■ Requirement
Match the string "https" against each line below, and copy every line that matches.

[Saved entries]
------

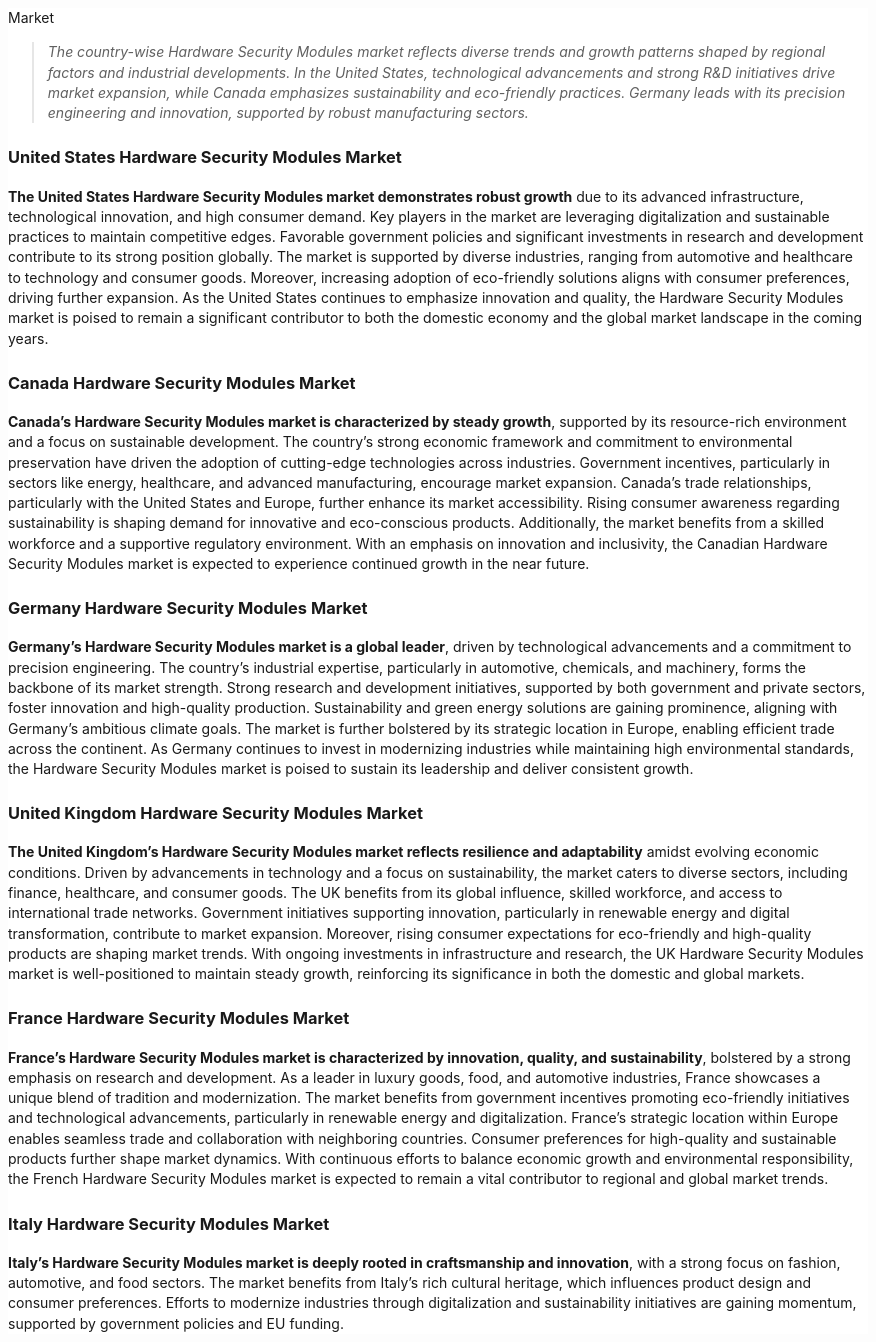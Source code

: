 Market<br /></span></h1><blockquote><p><em><span class="">The country-wise Hardware Security Modules market reflects diverse trends and growth patterns shaped by regional factors and industrial developments. In the United States, technological advancements and strong R&amp;D initiatives drive market expansion, while Canada emphasizes sustainability and eco-friendly practices. Germany leads with its precision engineering and innovation, supported by robust manufacturing sectors.</span></em></p></blockquote><h3><strong>United States Hardware Security Modules Market</strong></h3><p><strong>The United States Hardware Security Modules market demonstrates robust growth</strong> due to its advanced infrastructure, technological innovation, and high consumer demand. Key players in the market are leveraging digitalization and sustainable practices to maintain competitive edges. Favorable government policies and significant investments in research and development contribute to its strong position globally. The market is supported by diverse industries, ranging from automotive and healthcare to technology and consumer goods. Moreover, increasing adoption of eco-friendly solutions aligns with consumer preferences, driving further expansion. As the United States continues to emphasize innovation and quality, the Hardware Security Modules market is poised to remain a significant contributor to both the domestic economy and the global market landscape in the coming years.</p><h3><strong>Canada Hardware Security Modules Market</strong></h3><p><strong>Canada&rsquo;s Hardware Security Modules market is characterized by steady growth</strong>, supported by its resource-rich environment and a focus on sustainable development. The country&rsquo;s strong economic framework and commitment to environmental preservation have driven the adoption of cutting-edge technologies across industries. Government incentives, particularly in sectors like energy, healthcare, and advanced manufacturing, encourage market expansion. Canada&rsquo;s trade relationships, particularly with the United States and Europe, further enhance its market accessibility. Rising consumer awareness regarding sustainability is shaping demand for innovative and eco-conscious products. Additionally, the market benefits from a skilled workforce and a supportive regulatory environment. With an emphasis on innovation and inclusivity, the Canadian Hardware Security Modules market is expected to experience continued growth in the near future.</p><h3><strong>Germany Hardware Security Modules Market</strong></h3><p><strong>Germany&rsquo;s Hardware Security Modules market is a global leader</strong>, driven by technological advancements and a commitment to precision engineering. The country&rsquo;s industrial expertise, particularly in automotive, chemicals, and machinery, forms the backbone of its market strength. Strong research and development initiatives, supported by both government and private sectors, foster innovation and high-quality production. Sustainability and green energy solutions are gaining prominence, aligning with Germany&rsquo;s ambitious climate goals. The market is further bolstered by its strategic location in Europe, enabling efficient trade across the continent. As Germany continues to invest in modernizing industries while maintaining high environmental standards, the Hardware Security Modules market is poised to sustain its leadership and deliver consistent growth.</p><h3><strong>United Kingdom Hardware Security Modules Market</strong></h3><p><strong>The United Kingdom&rsquo;s Hardware Security Modules market reflects resilience and adaptability</strong> amidst evolving economic conditions. Driven by advancements in technology and a focus on sustainability, the market caters to diverse sectors, including finance, healthcare, and consumer goods. The UK benefits from its global influence, skilled workforce, and access to international trade networks. Government initiatives supporting innovation, particularly in renewable energy and digital transformation, contribute to market expansion. Moreover, rising consumer expectations for eco-friendly and high-quality products are shaping market trends. With ongoing investments in infrastructure and research, the UK Hardware Security Modules market is well-positioned to maintain steady growth, reinforcing its significance in both the domestic and global markets.</p><h3><strong>France Hardware Security Modules Market</strong></h3><p><strong>France&rsquo;s Hardware Security Modules market is characterized by innovation, quality, and sustainability</strong>, bolstered by a strong emphasis on research and development. As a leader in luxury goods, food, and automotive industries, France showcases a unique blend of tradition and modernization. The market benefits from government incentives promoting eco-friendly initiatives and technological advancements, particularly in renewable energy and digitalization. France&rsquo;s strategic location within Europe enables seamless trade and collaboration with neighboring countries. Consumer preferences for high-quality and sustainable products further shape market dynamics. With continuous efforts to balance economic growth and environmental responsibility, the French Hardware Security Modules market is expected to remain a vital contributor to regional and global market trends.</p><h3><strong>Italy Hardware Security Modules Market</strong></h3><p><strong>Italy&rsquo;s Hardware Security Modules market is deeply rooted in craftsmanship and innovation</strong>, with a strong focus on fashion, automotive, and food sectors. The market benefits from Italy&rsquo;s rich cultural heritage, which influences product design and consumer preferences. Efforts to modernize industries through digitalization and sustainability initiatives are gaining momentum, supported by government policies and EU funding.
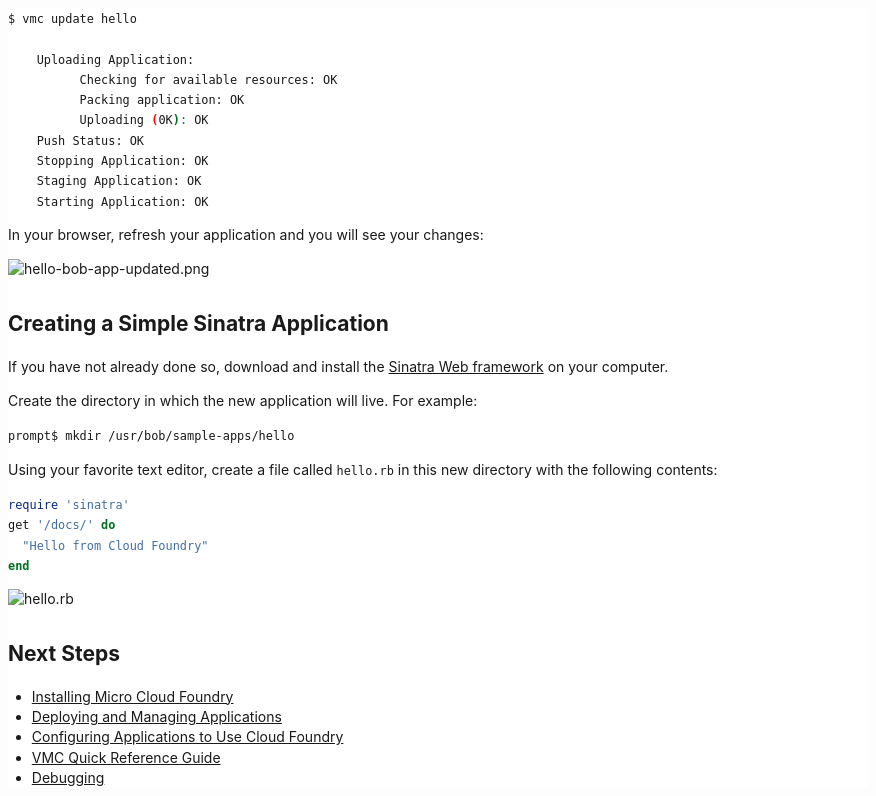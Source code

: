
 ```bash
$ vmc update hello

    Uploading Application:
          Checking for available resources: OK
          Packing application: OK
          Uploading (0K): OK
    Push Status: OK
    Stopping Application: OK
    Staging Application: OK
    Starting Application: OK

```

In your browser, refresh your application and you will see your changes:

![hello-bob-app-updated.png](/docs/images/screenshots/installing-vmc/hello-bob-app-updated.png)

## Creating a Simple Sinatra Application

If you have not already done so, download and install the [Sinatra Web framework](http://www.sinatrarb.com/) on your computer.

Create the directory in which the new application will live.  For example:

```bash
prompt$ mkdir /usr/bob/sample-apps/hello
```

Using your favorite text editor, create a file called `hello.rb` in this new directory with the following contents:

``` ruby
require 'sinatra'
get '/docs/' do
  "Hello from Cloud Foundry"
end
```

![hello.rb](/docs/images/screenshots/installing-vmc/vmc_hello.jpg "hello app")

## Next Steps

+ [Installing Micro Cloud Foundry](/docs/infrastructure/micro/installing-mcf.html)
+ [Deploying and Managing Applications](/docs/tools/deploying-apps.html)
+ [Configuring Applications to Use Cloud Foundry](/docs/frameworks.html)
+ [VMC Quick Reference Guide](/docs/tools/vmc/vmc-quick-ref.html)
+ [Debugging](/docs/tools/vmc/debugging.html)
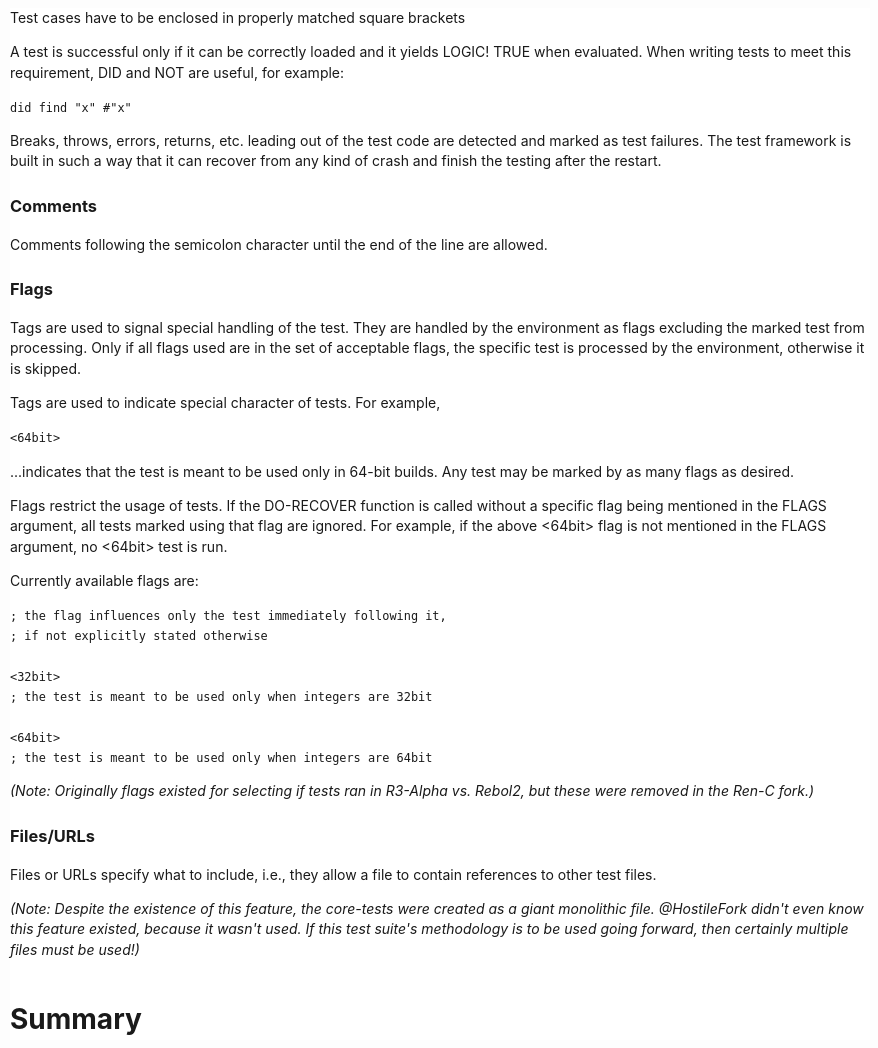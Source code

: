 Test cases have to be enclosed in properly matched square brackets

A test is successful only if it can be correctly loaded and it yields LOGIC! TRUE when evaluated.
When writing tests to meet this requirement, DID and NOT are useful, for example:

    did find "x" #"x"

Breaks, throws, errors, returns, etc. leading out of the test code are detected and marked as test failures.  The test framework is built in such a way that it can recover from any kind of crash and finish the testing after the restart.

### Comments

Comments following the semicolon character until the end of the line are allowed.

### Flags

Tags are used to signal special handling of the test. They are handled by the environment as flags excluding the marked test from processing. Only if all flags used are in the set of acceptable flags, the specific test is processed by the environment, otherwise it is skipped.

Tags are used to indicate special character of tests. For example,

    <64bit>

...indicates that the test is meant to be used only in 64-bit builds. Any test may be marked by as many flags as desired.

Flags restrict the usage of tests. If the DO-RECOVER function is called without a specific flag being mentioned in the FLAGS argument, all tests marked using that flag are ignored. For example, if the above <64bit> flag is not mentioned in the FLAGS argument, no <64bit> test is run.

Currently available flags are:

    ; the flag influences only the test immediately following it,
    ; if not explicitly stated otherwise

    <32bit>
    ; the test is meant to be used only when integers are 32bit

    <64bit>
    ; the test is meant to be used only when integers are 64bit

*(Note: Originally flags existed for selecting if tests ran in R3-Alpha vs. Rebol2, but these were removed in the Ren-C fork.)*

### Files/URLs

Files or URLs specify what to include, i.e., they allow a file to contain references to other test files.

*(Note: Despite the existence of this feature, the core-tests were created as a giant monolithic file.  @HostileFork didn't even know this feature existed, because it wasn't used.  If this test suite's methodology is to be used going forward, then certainly multiple files must be used!)*


# Summary
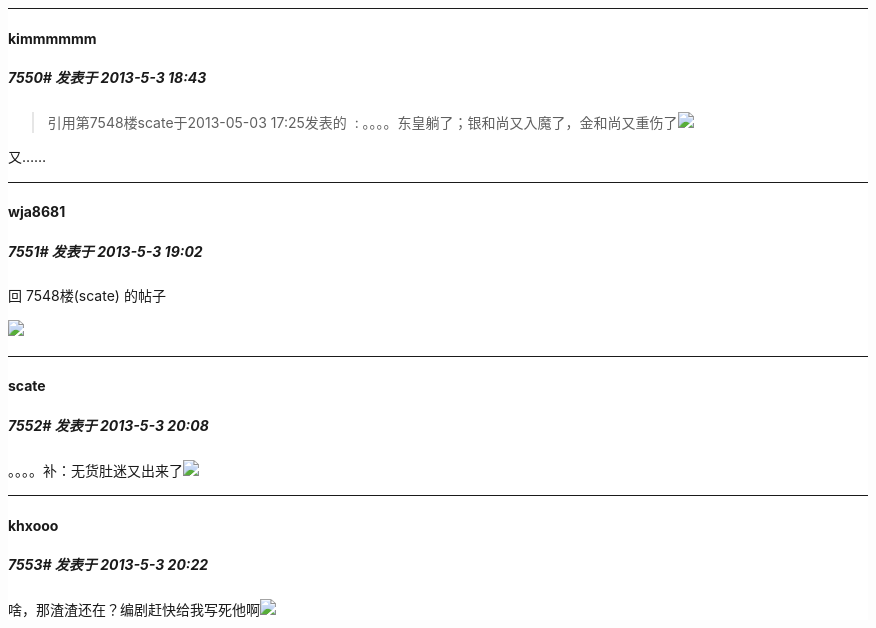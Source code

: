 


-----

####  kimmmmmm  
##### 7550#       发表于 2013-5-3 18:43



<blockquote>引用第7548楼scate于2013-05-03 17:25发表的  :
。。。。东皇躺了；银和尚又入魔了，金和尚又重伤了<img src="https://static.saraba1st.com/image/smiley/face/149.gif" referrerpolicy="no-referrer"></blockquote>又……







-----

####  wja8681  
##### 7551#       发表于 2013-5-3 19:02

回 7548楼(scate) 的帖子


<img src="https://static.saraba1st.com/image/smiley/face/172.gif" referrerpolicy="no-referrer">







-----

####  scate  
##### 7552#       发表于 2013-5-3 20:08




。。。。补：无货肚迷又出来了<img src="https://static.saraba1st.com/image/smiley/face/149.gif" referrerpolicy="no-referrer">







-----

####  khxooo  
##### 7553#       发表于 2013-5-3 20:22




啥，那渣渣还在？编剧赶快给我写死他啊<img src="https://static.saraba1st.com/image/smiley/face/149.gif" referrerpolicy="no-referrer">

------

■ The completed task
。。。。东皇躺了；银和尚又入魔了，金和尚又重伤了<img src="https://static.saraba1st.com/image/smiley/face/149.gif" referrerpolicy="no-referrer"></blockquote>又……
<img src="https://static.saraba1st.com/image/smiley/face/172.gif" referrerpolicy="no-referrer">
。。。。补：无货肚迷又出来了<img src="https://static.saraba1st.com/image/smiley/face/149.gif" referrerpolicy="no-referrer">
啥，那渣渣还在？编剧赶快给我写死他啊<img src="https://static.saraba1st.com/image/smiley/face/149.gif" referrerpolicy="no-referrer">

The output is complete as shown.